Months later, the group shared findings with Homeland Security Secretary Alejandro Mayorkas, highlighting around two dozen U.S. Immigration and Customs Enforcement (ICE) detention centers and recommending some be closed, according to five current and former officials, who requested anonymity to discuss internal government deliberations.
Reuters could not confirm which centers were recommended to be shut down.
But, as illegal crossings reached record highs at the U.S.-Mexico border – putting pressure on Biden officials to keep detention space available – they only announced the closure of one facility in March 2022.
The stalled reform coincided with a boom in private prison revenues from ICE contracts during the Biden administration and an increase in the percentage of detainees being held in private facilities, according to an analysis of ICE data by the American Civil Liberties Union (ACLU) shared exclusively with Reuters.
Some officials argue private facilities can be better than local jails that contract with ICE. Companies say they provide crucial flexibility and adhere to ICE standards.
As Biden gears up to seek re-election in 2024 – and a possible rematch against his Republican predecessor Donald Trump – immigration remains a political flashpoint. Advocates and some Democrats have criticized Biden for not going far enough to reverse hardline Trump policies and adopting some restrictive measures.

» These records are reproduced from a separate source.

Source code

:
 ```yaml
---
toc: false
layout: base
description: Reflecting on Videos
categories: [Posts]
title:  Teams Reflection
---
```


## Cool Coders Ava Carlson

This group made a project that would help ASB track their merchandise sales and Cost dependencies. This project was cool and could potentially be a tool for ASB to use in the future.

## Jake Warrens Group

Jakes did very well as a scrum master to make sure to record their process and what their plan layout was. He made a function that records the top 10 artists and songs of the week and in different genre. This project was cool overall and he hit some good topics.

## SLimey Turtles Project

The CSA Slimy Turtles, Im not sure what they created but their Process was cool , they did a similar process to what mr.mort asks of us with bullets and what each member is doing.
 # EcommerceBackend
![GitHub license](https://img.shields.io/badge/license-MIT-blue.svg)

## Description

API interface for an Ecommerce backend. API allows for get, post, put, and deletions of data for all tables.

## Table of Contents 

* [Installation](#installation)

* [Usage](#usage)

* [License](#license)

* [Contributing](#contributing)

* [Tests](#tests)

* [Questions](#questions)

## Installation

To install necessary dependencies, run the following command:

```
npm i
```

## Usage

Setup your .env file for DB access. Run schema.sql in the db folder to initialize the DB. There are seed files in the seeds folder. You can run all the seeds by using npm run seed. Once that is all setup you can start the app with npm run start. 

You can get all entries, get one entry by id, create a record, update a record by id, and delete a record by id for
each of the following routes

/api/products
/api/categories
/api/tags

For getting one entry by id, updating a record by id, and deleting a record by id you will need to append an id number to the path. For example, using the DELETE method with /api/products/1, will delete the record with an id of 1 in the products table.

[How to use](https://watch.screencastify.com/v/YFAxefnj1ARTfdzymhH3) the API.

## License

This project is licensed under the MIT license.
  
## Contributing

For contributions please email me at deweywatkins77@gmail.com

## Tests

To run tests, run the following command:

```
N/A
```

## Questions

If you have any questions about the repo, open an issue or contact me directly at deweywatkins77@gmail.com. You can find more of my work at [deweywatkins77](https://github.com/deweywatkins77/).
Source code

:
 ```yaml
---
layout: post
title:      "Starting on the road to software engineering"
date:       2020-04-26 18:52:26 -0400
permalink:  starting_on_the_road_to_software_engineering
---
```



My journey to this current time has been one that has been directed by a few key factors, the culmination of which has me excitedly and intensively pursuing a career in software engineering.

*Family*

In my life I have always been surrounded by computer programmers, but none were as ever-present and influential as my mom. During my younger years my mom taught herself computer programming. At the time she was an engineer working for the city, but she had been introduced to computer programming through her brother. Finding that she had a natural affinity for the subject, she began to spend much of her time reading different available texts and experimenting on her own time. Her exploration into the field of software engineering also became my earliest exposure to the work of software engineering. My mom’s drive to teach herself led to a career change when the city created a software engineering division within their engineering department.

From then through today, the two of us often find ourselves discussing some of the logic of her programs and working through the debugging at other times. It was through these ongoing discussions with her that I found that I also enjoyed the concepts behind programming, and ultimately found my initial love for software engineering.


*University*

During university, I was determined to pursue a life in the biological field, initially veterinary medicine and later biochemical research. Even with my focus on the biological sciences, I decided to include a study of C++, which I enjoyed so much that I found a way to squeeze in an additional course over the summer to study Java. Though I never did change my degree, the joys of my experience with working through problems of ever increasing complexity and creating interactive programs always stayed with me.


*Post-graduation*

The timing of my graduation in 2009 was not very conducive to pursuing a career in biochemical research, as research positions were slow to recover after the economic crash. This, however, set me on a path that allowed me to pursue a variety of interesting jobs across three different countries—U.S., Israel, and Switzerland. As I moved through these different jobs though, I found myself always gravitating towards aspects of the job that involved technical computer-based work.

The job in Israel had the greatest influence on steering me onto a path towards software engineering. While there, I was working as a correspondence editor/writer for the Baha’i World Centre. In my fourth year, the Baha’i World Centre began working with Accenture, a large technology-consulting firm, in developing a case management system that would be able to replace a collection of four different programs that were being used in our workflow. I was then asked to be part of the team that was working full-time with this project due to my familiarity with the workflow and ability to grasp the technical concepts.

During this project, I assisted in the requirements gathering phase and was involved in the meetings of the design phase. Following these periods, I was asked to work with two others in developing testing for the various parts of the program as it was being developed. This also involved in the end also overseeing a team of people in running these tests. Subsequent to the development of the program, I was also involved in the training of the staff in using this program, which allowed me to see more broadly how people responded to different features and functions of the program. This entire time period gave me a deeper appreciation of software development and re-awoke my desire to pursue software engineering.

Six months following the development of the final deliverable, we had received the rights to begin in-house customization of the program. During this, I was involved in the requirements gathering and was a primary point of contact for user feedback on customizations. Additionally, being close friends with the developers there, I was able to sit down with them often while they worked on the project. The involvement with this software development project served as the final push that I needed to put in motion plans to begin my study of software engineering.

At the same time, Republicans have lambasted Biden as too lenient.
While the review sought to close or reform troubled centers, the White House and Mayorkas wanted to preserve detention beds and were concerned with backlash in counties that benefited economically from the detention centers, three of the officials said.
The Biden administration shuttered or reduced use of some of the most criticized lockups, but it seemed like “the barest minimum” compared to what was initially envisioned by the group that conducted the review, one of the officials said.